2 会計管理者は、資金運用に当たっては、その効率性の向上を図るため、金融取引がリスクを引き受けることで収益が発生する構造にあることに鑑み、リスクをいたずらに回避するのではなく、リスクの性質又は程度を見極め、次に掲げるリスクへの対処を行うことにより、適切にリスクをコントロールするよう努めなければならない。

(1) 信用リスクへの対処に当たっては、個々の金融商品における元本の確実な保全のため、安全な金融商品の選択及び取引金融機関の経営健全性指標の分析に留意すること。

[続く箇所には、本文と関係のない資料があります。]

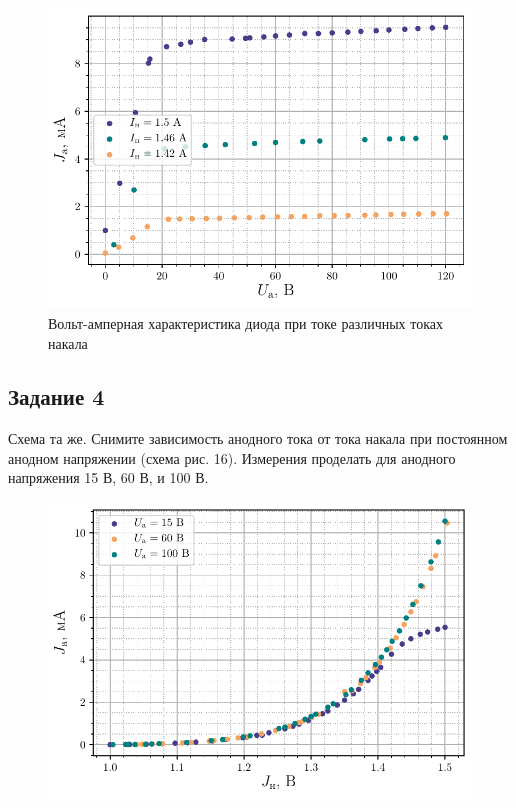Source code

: \begin{figure}[H]
	\centering
    \includegraphics[scale=1]{scripts/fig3}
	\caption{Вольт-амперная характеристика диода при токе различных токах
    накала}
	\label{fig:17}
\end{figure}

\subsection{Задание 4}
Схема та же. Снимите зависимость анодного тока от тока накала при постоянном анодном напряжении (схема рис. 16). Измерения проделать для анодного напряжения 15 В, 60 В, и 100 В.

\begin{figure}[H]
	\centering
    \includegraphics[width=0.85\linewidth]{scripts/fig4}
	\caption{}
	\label{fig:18}
\end{figure}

(2) 流動性リスクへの対処に当たっては、各所属から収入及び支出計画を聴取した上で資金を統合管理することにより、必要なときに必要な資金を調達できるよう留意すること。

(3) 金利変動リスクへの対処に当たっては、市場利回りの上昇は保有債券価格の下落をもたらすが有利な債券に入れ替える機会であること及び市場利回りの低下は保有債券価格の上昇をもたらすが有利な債券を購入する機会が低下することに鑑み、市場金利の変動による債券価格の変動と受取利息の再投資収入の変動に統一して対処するために、保有債券等の継続的な入替えを通じて、運用資金の適切な構成及び運用益の上昇を図ること。

(資金運用会議)

第4条 この訓令に基づく資金運用を円滑に行うため、資金運用会議(以下この条において「会議」という。)を設置する。

2 会議の委員は、会計管理者、事務局長、消防長、消防総務課長及び総務課長(出納室長兼務)とし、事務局は、総務課に置く。

3 会議は、必要に応じて事務局長が招集し、協議事項は、資金運用の検討、運用方針の見直し、金融機関の財務状況等の確認その他資金運用に必要な情報共有に関する事項とする。

(資金運用に従事する者の責任)

第5条 資金運用に従事する者は、法令及びこの訓令に定める事項を誠実に遵守し、ファイナンス能力の向上に努めるとともに、金融情勢等に対して一般の金融業務従事者が払うべき注意事項の確認に努めるものとする。

(資金運用の方針等)

第6条 資金運用の方針は、次のとおりとする。

(1) 特定の目的のために基金から直接貸し付け、当該基金に直接償還させる等、原資の範囲内で歳入歳出予算に関係なく経理する定額運用型の基金については、流動性確保を一義的な目的として、普通預貯金又は当座預金により運用するものとする。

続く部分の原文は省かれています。